How to count values in a certain range in a Numpy array?

Question

I have a NumPy array of values. I want to count how many of these values are in a specific range say x<100 and x>25. I have read about the counter, but it seems to on

Answer 1

If your array is called a, the number of elements fulfilling 25 < x < 100 is

((25 < a) & (a < 100)).sum()

The expression (25 < a) & (a < 100) results in a Boolean array with the same shape as a with the value True for all elements that satisfy the condition. Summing over this Boolean array treats True values as 1 and False values as 0.

Answer 2

I think @Sven Marnach answer is quite nice, because it operates in on the numpy array itself which will be fast and efficient (C implementation).

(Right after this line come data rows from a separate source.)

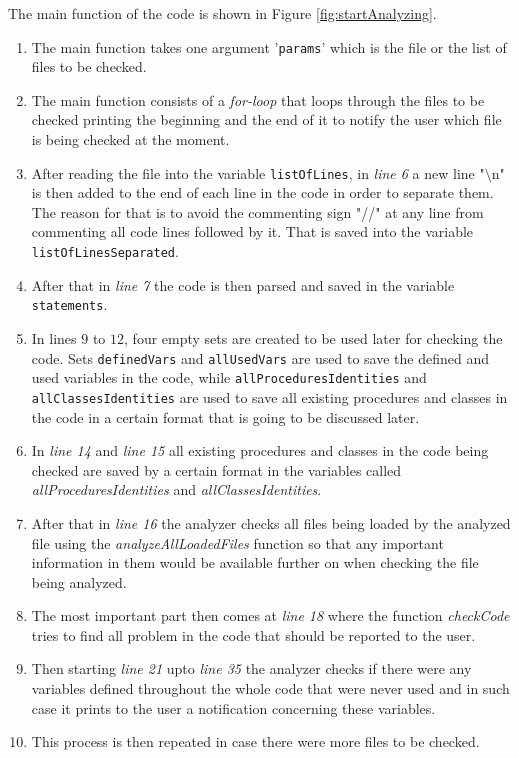 \documentclass[11pt]{report}
\begin{document}
The main function of the code is shown in Figure \ref{fig:startAnalyzing}.
\begin{enumerate}
\item The main function takes one argument '\texttt{params}' which is the file or the list of files to be checked.
\item The main function consists of a \textsl{for-loop} that loops through the files to be checked printing the beginning and the end of it to notify the user which file is being checked at the moment. 
\item After reading the file into the variable \texttt{listOfLines}, in \textsl{line 6} a new line "$\setminus$n" is then added to the end of each line in the code in order to separate them. The reason for that is to avoid the commenting sign "//" at any line from commenting all code lines followed by it. That is saved into the variable \texttt{listOfLinesSeparated}.
\item After that in \textsl{line 7} the code is then parsed and saved in the variable \texttt{statements}.
\item In lines $9$ to $12$, four empty sets are created to be used later for checking the code. Sets \texttt{definedVars} and \texttt{allUsedVars} are used to save the defined and used variables in the code, while \texttt{allProceduresIdentities} and \texttt{allClassesIdentities} are used to save all existing procedures and classes in the code in a certain format that is going to be discussed later.
\item In \textsl{line 14} and \textsl{line 15} all existing procedures and classes in the code being checked are saved by a certain format in the variables called \textsl{allProceduresIdentities} and \textsl{allClassesIdentities}.
\item After that in \textsl{line 16} the analyzer checks all files being loaded by the analyzed file using the \textsl{analyzeAllLoadedFiles} function so that any important information in them would be available further on when checking the file being analyzed.
\item The most important part then comes at \textsl{line 18} where the function \textsl{checkCode} tries to find all problem in the code that should be reported to the user.
\item Then starting \textsl{line 21} upto \textsl{line 35} the analyzer checks if there were any variables defined throughout the whole code that were never used and in such case it prints to the user a notification concerning these variables.
\item This process is then repeated in case there were more files to be checked.
\end{enumerate}
\end{document}
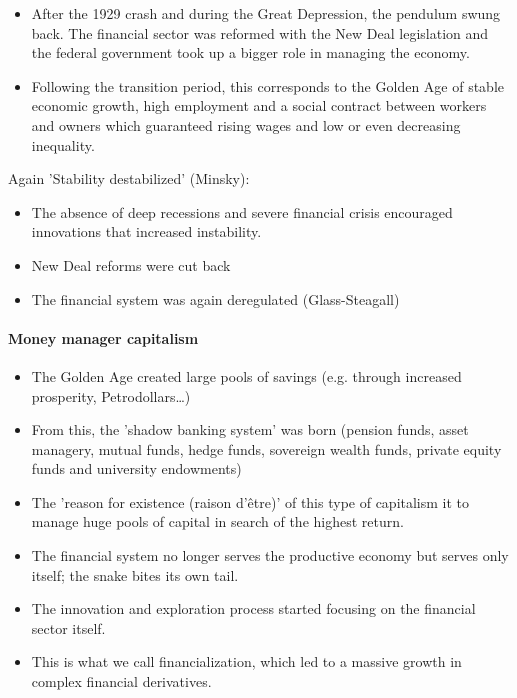 \begin{itemize}
    \item After the 1929 crash and during the Great Depression, the
        pendulum swung back. The financial sector was reformed with
        the New Deal legislation and the federal government took up
        a bigger role in managing the economy.
    \item Following the transition period, this corresponds to the Golden
        Age of stable economic growth, high employment and a social
        contract between workers and owners which guaranteed rising
        wages and low or even decreasing inequality.
\end{itemize}

Again 'Stability destabilized' (Minsky):
\begin{itemize}
    \item The absence of deep recessions and severe financial crisis
        encouraged innovations that increased instability.
    \item New Deal reforms were cut back
    \item The financial system was again deregulated (Glass-Steagall)
\end{itemize}

\paragraph{Money manager capitalism}

\begin{itemize}
    \item The Golden Age created large pools of savings (e.g. through
        increased prosperity, Petrodollars\dots)
    \item From this, the 'shadow banking system' was born (pension funds,
        asset managery, mutual funds, hedge funds, sovereign wealth funds,
        private equity funds and university endowments)
    \item The 'reason for existence (raison d'être)' of this type of capitalism
        it to manage huge pools of capital in search of the highest return.
    \item The financial system no longer serves the productive economy but
        serves only itself; the snake bites its own tail.
    \item The innovation and exploration process started focusing on the
        financial sector itself.
    \item This is what we call financialization, which led to a massive
        growth in complex financial derivatives.
\end{itemize}


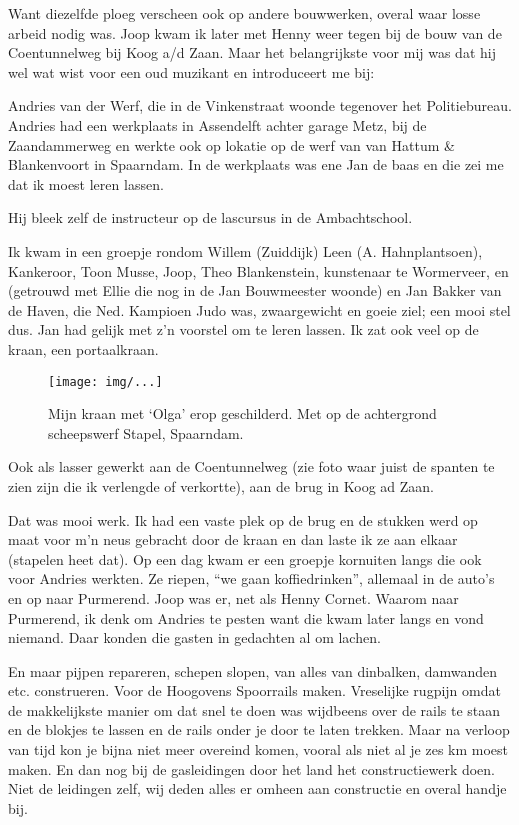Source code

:\documentclass[10pt,twoside,openright]{memoir}
\begin{document}
Want diezelfde ploeg verscheen ook op andere bouwwerken, overal waar losse arbeid nodig was. Joop kwam ik later met Henny weer tegen bij de bouw van de Coentunnelweg bij Koog a/d Zaan. Maar het belangrijkste voor mij was dat hij wel wat wist voor een oud muzikant en introduceert me bij: 

Andries van der Werf, die in de Vinkenstraat woonde tegenover het Politiebureau. Andries had een werkplaats in Assendelft achter garage Metz, bij de Zaandammerweg en werkte ook op lokatie op de werf van van Hattum \& Blankenvoort in Spaarndam. In de werkplaats was ene Jan de baas en die zei me dat ik moest leren lassen. 

Hij bleek zelf de instructeur op de lascursus in de Ambachtschool. 

Ik kwam in een groepje rondom Willem (Zuiddijk) Leen (A. Hahnplantsoen), Kankeroor, Toon Musse, Joop, Theo Blankenstein, kunstenaar te Wormerveer, en (getrouwd met Ellie die nog in de Jan Bouwmeester woonde) en Jan Bakker van de Haven, die Ned. Kampioen Judo was, zwaargewicht en goeie ziel; een mooi stel dus. Jan had gelijk met z’n voorstel om te leren lassen. Ik zat ook veel op de kraan, een portaalkraan. 

\begin{figure}[t]
\texttt{[image: img/...]}
\caption{Mijn kraan met ‘Olga’ erop geschilderd. Met op de achtergrond scheepswerf Stapel, Spaarndam.}
\end{figure}

Ook als lasser gewerkt aan de Coentunnelweg (zie foto waar juist de spanten te zien zijn die ik verlengde of verkortte), aan de brug in Koog ad Zaan. 

Dat was mooi werk. Ik had een vaste plek op de brug en de stukken werd op maat voor m’n neus gebracht door de kraan en dan laste ik ze aan elkaar (stapelen heet dat). Op een dag kwam er een groepje kornuiten langs die ook voor Andries werkten. Ze riepen, ``we gaan koffiedrinken'', allemaal in de auto’s en op naar Purmerend. Joop was er, net als Henny Cornet. Waarom naar Purmerend, ik denk om Andries te pesten want die kwam later langs en vond niemand. Daar konden die gasten in gedachten al om lachen.

En maar pijpen repareren, schepen slopen, van alles van dinbalken, damwanden etc. construeren. Voor de Hoogovens Spoorrails maken. Vreselijke rugpijn omdat de makkelijkste manier om dat snel te doen was wijdbeens over de rails te staan en de blokjes te lassen en de rails onder je door te laten trekken. Maar na verloop van tijd kon je bijna niet meer overeind komen, vooral als niet al je zes km moest maken. En dan nog bij de gasleidingen door het land het constructiewerk doen. Niet de leidingen zelf, wij deden alles er omheen aan constructie en overal handje bij.
\end{document}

I like to put the test into one condition like 25 < x < 100, so I would probably do it something like this:

len([x for x in a.ravel() if 25 < x < 100])

Answer 3

You could use histogram. Here's a basic usage example:

>>> import numpy
>>> a = numpy.random.random(size=100) * 100 
>>> numpy.histogram(a, bins=(0.0, 7.3, 22.4, 55.5, 77, 79, 98, 100))
(array([ 8, 14, 34, 31,  0, 12,  1]), 
 array([   0. ,    7.3,   22.4,   55.5,   77. ,   79. ,   98. ,  100. ]))

In your particular case, it would look something like this:

>>> numpy.histogram(a, bins=(25, 100))
(array([73]), array([ 25, 100]))

Additionally, when you have a list of strings, you have to explicitly specify the type, so that numpy knows to produce an array of floats instead of a list of strings.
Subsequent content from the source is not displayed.